[Exercise requirements]
An exact copy of every record below is what's needed here.

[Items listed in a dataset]

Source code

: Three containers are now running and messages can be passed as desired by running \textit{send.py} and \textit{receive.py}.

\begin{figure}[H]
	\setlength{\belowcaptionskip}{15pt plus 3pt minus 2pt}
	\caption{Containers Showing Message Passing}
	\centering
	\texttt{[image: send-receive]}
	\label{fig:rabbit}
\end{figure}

[Written response]
Source code

: Three containers are now running and messages can be passed as desired by running \textit{send.py} and \textit{receive.py}.

\begin{figure}[H]
	\setlength{\belowcaptionskip}{15pt plus 3pt minus 2pt}
	\caption{Containers Showing Message Passing}
	\centering
	\texttt{[image: send-receive]}
	\label{fig:rabbit}
\end{figure}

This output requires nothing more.